I'm joining in this week's Five Minute Friday, and you can too! Just write for 5 minutes with no editing on the word of the week. This week's word is "again."
I look down into the bag of Chex Mix, my fingers covered in fine orange powder, and I sigh in frustration. Surely I hadn’t eaten that much. Surely the bag was emptier than I remembered it being before I started mindlessly eating. Surely I had only had one handful. Or two. Or three.
How do I keep finding myself in this same place? Over and over, again and again. Maybe it’s a bad day that triggers it, or maybe I’m lonely or sad or just bored. Whatever the reason, more often than not I turn to food for comfort instead of turning to Jesus.

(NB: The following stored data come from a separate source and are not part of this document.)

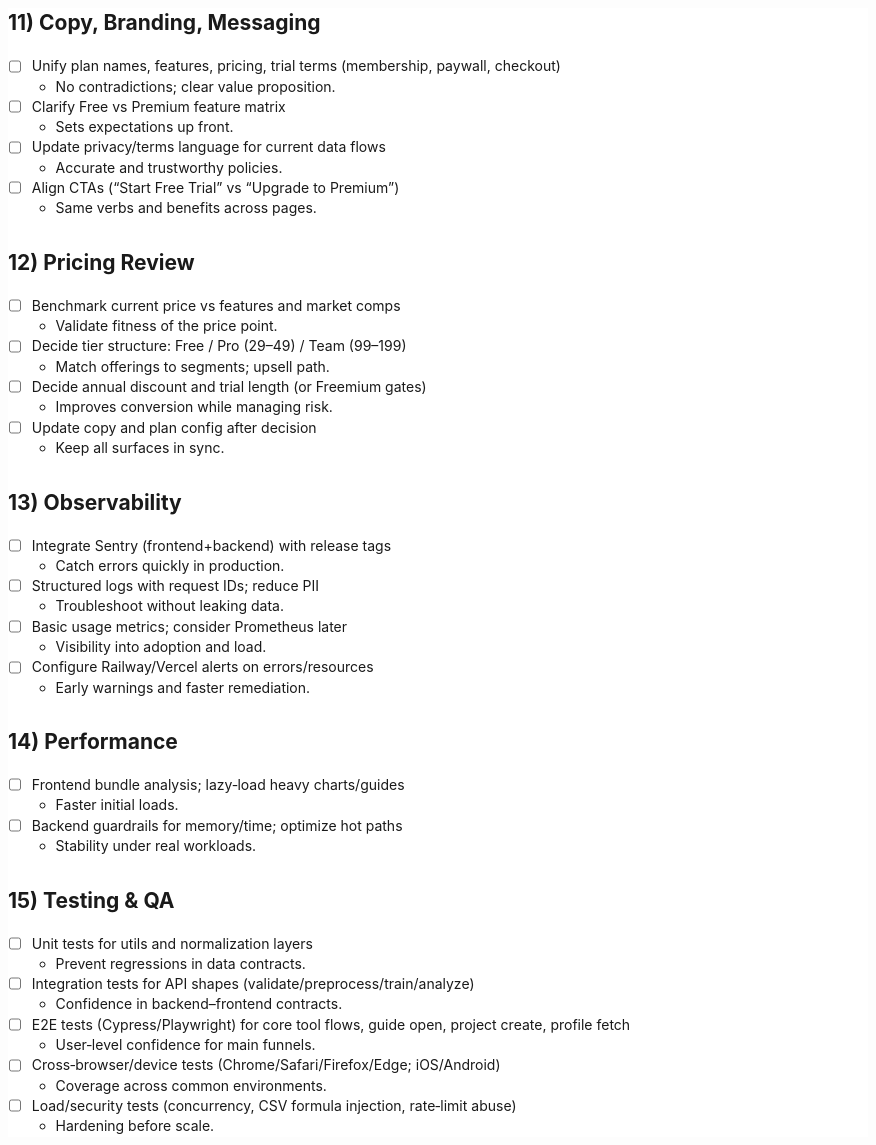 ## 11) Copy, Branding, Messaging
- [ ] Unify plan names, features, pricing, trial terms (membership, paywall, checkout)
  - No contradictions; clear value proposition.
- [ ] Clarify Free vs Premium feature matrix
  - Sets expectations up front.
- [ ] Update privacy/terms language for current data flows
  - Accurate and trustworthy policies.
- [ ] Align CTAs (“Start Free Trial” vs “Upgrade to Premium”)
  - Same verbs and benefits across pages.

## 12) Pricing Review
- [ ] Benchmark current price vs features and market comps
  - Validate fitness of the price point.
- [ ] Decide tier structure: Free / Pro ($29–$49) / Team ($99–$199)
  - Match offerings to segments; upsell path.
- [ ] Decide annual discount and trial length (or Freemium gates)
  - Improves conversion while managing risk.
- [ ] Update copy and plan config after decision
  - Keep all surfaces in sync.

## 13) Observability
- [ ] Integrate Sentry (frontend+backend) with release tags
  - Catch errors quickly in production.
- [ ] Structured logs with request IDs; reduce PII
  - Troubleshoot without leaking data.
- [ ] Basic usage metrics; consider Prometheus later
  - Visibility into adoption and load.
- [ ] Configure Railway/Vercel alerts on errors/resources
  - Early warnings and faster remediation.

## 14) Performance
- [ ] Frontend bundle analysis; lazy‑load heavy charts/guides
  - Faster initial loads.
- [ ] Backend guardrails for memory/time; optimize hot paths
  - Stability under real workloads.

## 15) Testing & QA
- [ ] Unit tests for utils and normalization layers
  - Prevent regressions in data contracts.
- [ ] Integration tests for API shapes (validate/preprocess/train/analyze)
  - Confidence in backend–frontend contracts.
- [ ] E2E tests (Cypress/Playwright) for core tool flows, guide open, project create, profile fetch
  - User‑level confidence for main funnels.
- [ ] Cross‑browser/device tests (Chrome/Safari/Firefox/Edge; iOS/Android)
  - Coverage across common environments.
- [ ] Load/security tests (concurrency, CSV formula injection, rate‑limit abuse)
  - Hardening before scale.
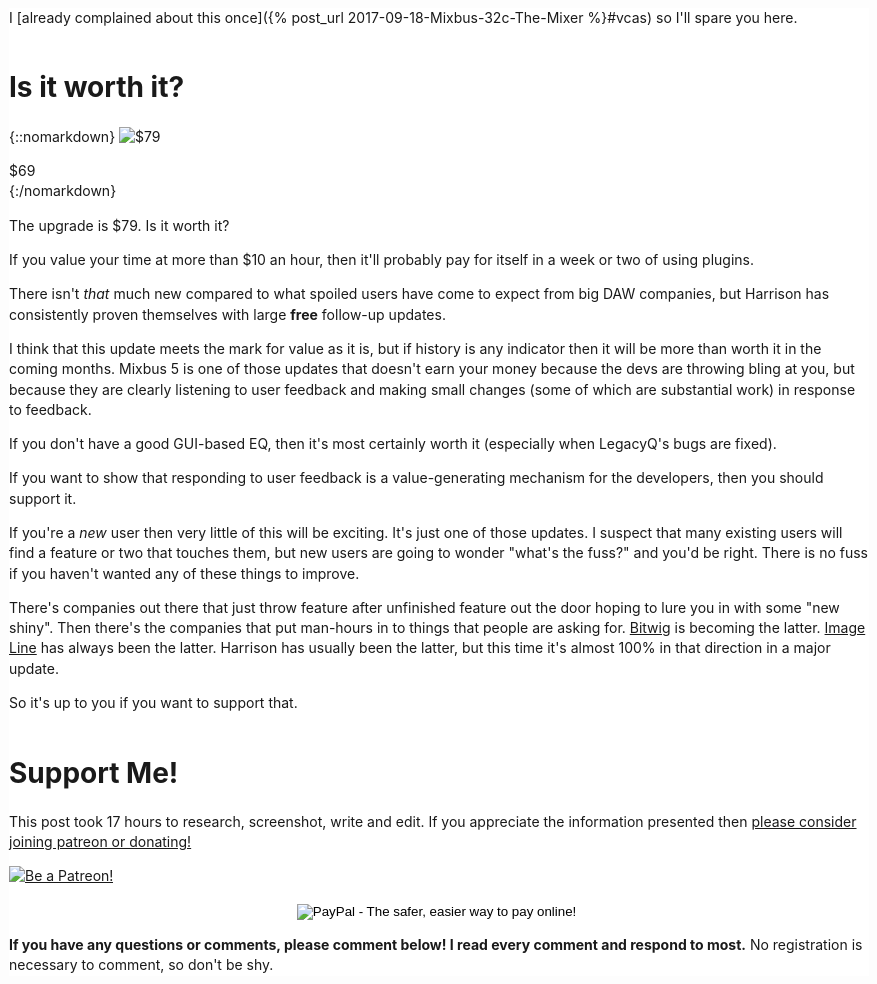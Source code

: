 I [already complained about this once]({% post_url 2017-09-18-Mixbus-32c-The-Mixer %}#vcas) so I'll spare you here.

# Is it worth it?

{::nomarkdown}
<img src="/assets/Mixbus/mb5/79.png" alt="$79">
<div class="image-caption">$69</div>
{:/nomarkdown}

The upgrade is $79. Is it worth it?

If you value your time at more than $10 an hour, then it'll probably pay for itself in a week or two of using plugins.

There isn't _that_ much new compared to what spoiled users have come to expect from big DAW companies, but Harrison has consistently proven themselves with large **free** follow-up updates.

I think that this update meets the mark for value as it is, but if history is any indicator then it will be more than worth it in the coming months. Mixbus 5 is one of those updates that doesn't earn your money because the devs are throwing bling at you, but because they are clearly listening to user feedback and making small changes (some of which are substantial work) in response to feedback.

If you don't have a good GUI-based EQ, then it's most certainly worth it (especially when LegacyQ's bugs are fixed).

If you want to show that responding to user feedback is a value-generating mechanism for the developers, then you should support it.

If you're a _new_ user then very little of this will be exciting. It's just one of those updates. I suspect that many existing users will find a feature or two that touches them, but new users are going to wonder "what's the fuss?" and you'd be right. There is no fuss if you haven't wanted any of these things to improve.

There's companies out there that just throw feature after unfinished feature out the door hoping to lure you in with some "new shiny". Then there's the companies that put man-hours in to things that people are asking for. [Bitwig](http://bitwig.com) is becoming the latter. [Image Line](https://www.image-line.com/flstudio/) has always been the latter. Harrison has usually been the latter, but this time it's almost 100% in that direction in a major update.

So it's up to you if you want to support that.

# Support Me!

This post took 17 hours to research, screenshot, write and edit. If you appreciate the information presented then <a href="/DonateNow/">please consider joining patreon or donating!</a>

<a href="https://www.patreon.com/bePatron?u=7465992"> <img class="patreon-button" src="/assets/Patreon.png" alt="Be a Patreon!"></a>

<form style="text-align: center;" action="https://www.paypal.com/cgi-bin/webscr" method="post" target="_top">
<input type="hidden" name="cmd" value="_s-xclick">
<input type="hidden" name="hosted_button_id" value="BR247JAZBTUJJ">
<input type="image" src="https://www.paypalobjects.com/en_US/i/btn/btn_donateCC_LG.gif" border="0" name="submit" alt="PayPal - The safer, easier way to pay online!">
<img alt="" border="0" src="https://www.paypalobjects.com/en_US/i/scr/pixel.gif" width="1" height="1">
</form>

**If you have any questions or comments, please comment below! I read every comment and respond to most.** No registration is necessary to comment, so don't be shy.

I think about how I am so heartbroken when Charlotte turns her head away from me when she is grumpy or upset, how I long for her to reach out to me in her frustration or sadness. Doesn’t she know how much I love her, how much I want to sweep her up into my arms and hold her tightly, her sweet head nestled into the crook of my neck?
I think of the small way in which I love her compared to the vastness of the love of God, and I wonder how much God’s heart breaks when I choose something as ridiculous as Chex Mix to comfort me when I have the Healer of the Universe waiting, His arms open wide, ready to embrace me?
Again and again I fail, and again and again He forgives, removing my sin as far as the east is from the west.